PeerFit joins the fight against obesity

In June of 2013, the American Medical Association officially categorized obesity as a disease. Along with other companies throughout the nation, peerFit has joined the fight against obesity, but it began years before AMA jumped on board.

peerFit is an organization that allows people to research and find group fitness classes in their area while also motivating them to attend. The drive behind this organization is to help those looking to add a little fitness to their lifestyle, but lacking the resources to do so.

Matt Redinger, one of four co-founders and vice president of finance and operations of peerFit, discussed the push to get healthy. Redinger believes that the amount of information on health and wellness has reached its tipping point: a tip in the right direction.

“It’s just that the awareness has reached such a saturation nthat everybody realizes, okay now we need to do somethings about it,” Redinger said. “Whereas before a lot of people knew about it, a lot of people were talking about it, but not enough people.”

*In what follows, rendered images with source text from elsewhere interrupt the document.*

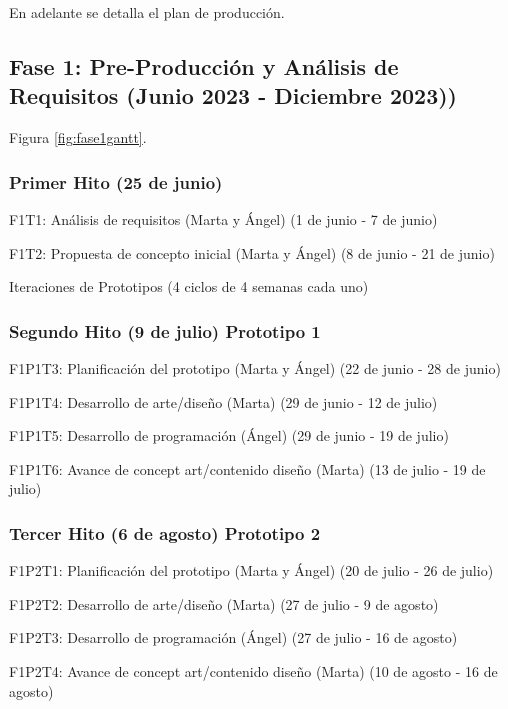 En adelante se detalla el plan de producción.

\subsection{Fase 1: Pre-Producción y Análisis de Requisitos (Junio 2023 - Diciembre 2023))}

Figura \ref{fig:fase1gantt}.

\subsubsection{Primer Hito (25 de junio)}
\begin{compactitem}
\item F1T1: Análisis de requisitos (Marta y Ángel) (1 de junio - 7 de junio)
\item F1T2: Propuesta de concepto inicial (Marta y Ángel) (8 de junio - 21 de junio)
\end{compactitem}
Iteraciones de Prototipos (4 ciclos de 4 semanas cada uno)

\subsubsection{Segundo Hito (9 de julio) Prototipo 1}

\begin{compactitem}
  \item F1P1T3: Planificación del prototipo (Marta y Ángel) (22 de junio - 28 de junio)
  \item F1P1T4: Desarrollo de arte/diseño (Marta) (29 de junio - 12 de julio)
  \item F1P1T5: Desarrollo de programación (Ángel) (29 de junio - 19 de julio)
  \item F1P1T6: Avance de concept art/contenido diseño (Marta) (13 de julio - 19 de julio)
\end{compactitem}

\subsubsection{Tercer Hito (6 de agosto) Prototipo 2}

\begin{compactitem}
  \item F1P2T1: Planificación del prototipo (Marta y Ángel) (20 de julio - 26 de julio)
  \item F1P2T2: Desarrollo de arte/diseño (Marta) (27 de julio - 9 de agosto)
  \item F1P2T3: Desarrollo de programación (Ángel) (27 de julio - 16 de agosto)
  \item F1P2T4: Avance de concept art/contenido diseño (Marta) (10 de agosto - 16 de agosto)
\end{compactitem}

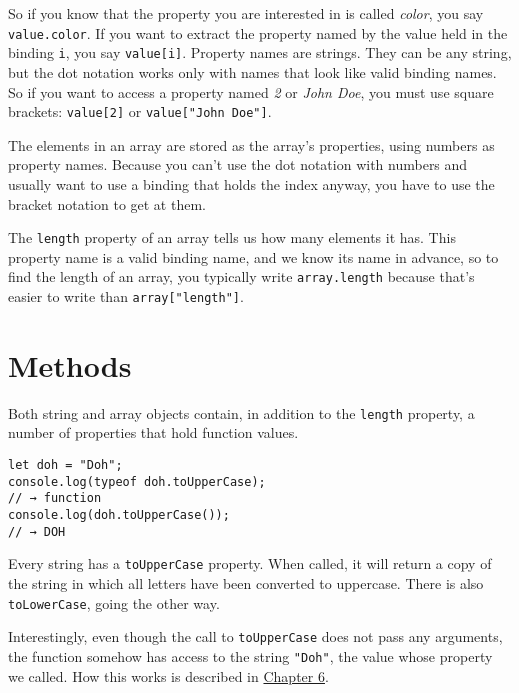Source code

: So if you know that the property you are interested in is called \emph{color}, you say \lstinline`value.color`. If you want to extract the property named by the value held in the binding \lstinline`i`, you say \lstinline`value[i]`. Property names are strings. They can be any string, but the dot notation works only with names that look like valid binding names. So if you want to access a property named \emph{2} or \emph{John Doe}, you must use square brackets: \lstinline`value[2]` or \lstinline`value["John Doe"]`.

The elements in an array are stored as the array's properties, using numbers as property names. Because you can't use the dot notation with numbers and usually want to use a binding that holds the index anyway, you have to use the bracket notation to get at them.

The \lstinline`length` property of an array tells us how many elements it has. This property name is a valid binding name, and we know its name in advance, so to find the length of an array, you typically write \lstinline`array.length` because that's easier to write than \lstinline`array["length"]`.

\label{data.methods}\section{Methods}

Both string and array objects contain, in addition to the \lstinline`length` property, a number of properties that hold function values.

\begin{lstlisting}
let doh = "Doh";
console.log(typeof doh.toUpperCase);
// → function
console.log(doh.toUpperCase());
// → DOH
\end{lstlisting}
\noindent{}

Every string has a \lstinline`toUpperCase` property. When called, it will return a copy of the string in which all letters have been converted to uppercase. There is also \lstinline`toLowerCase`, going the other way.

Interestingly, even though the call to \lstinline`toUpperCase` does not pass any arguments, the function somehow has access to the string \lstinline`"Doh"`, the value whose property we called. How this works is described in \hyperref[object.obj_methods]{Chapter 6}.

Redinger believes the healthcare system also has a lot to do with it. Though there are a lot of mixed feelings about healthcare, one thing most corporations agree on is encouraging their employees to maintain a healthy lifestyle, Redinger said.

“They’re more aware of how being healthy is important for employees,” Redinger said, “not just for their bottom line, even though it does affect their bottom line with insurance costs and things like that, but also healthy employees are happier. They’re active; they work harder when they’re at work because they’re overall healthier people. They don’t get tired as easily. They’re more focused. So I think the fact that employers are really focused on that recently has helped drive that activity as well.”

So how exactly does peerFit fit into all this? As Redinger mentioned, the key word here is “awareness.” The goal of peerFit is to encourage people to attend group fitness classes in the hopes that they will find the motivation to get fit.

Ed Buckley, co-founder and president of peerFit first came up with the idea while teaching a group fitness class. He had taken over for another instructor and realized that within a few weeks of teacing his class, attendance had doubled.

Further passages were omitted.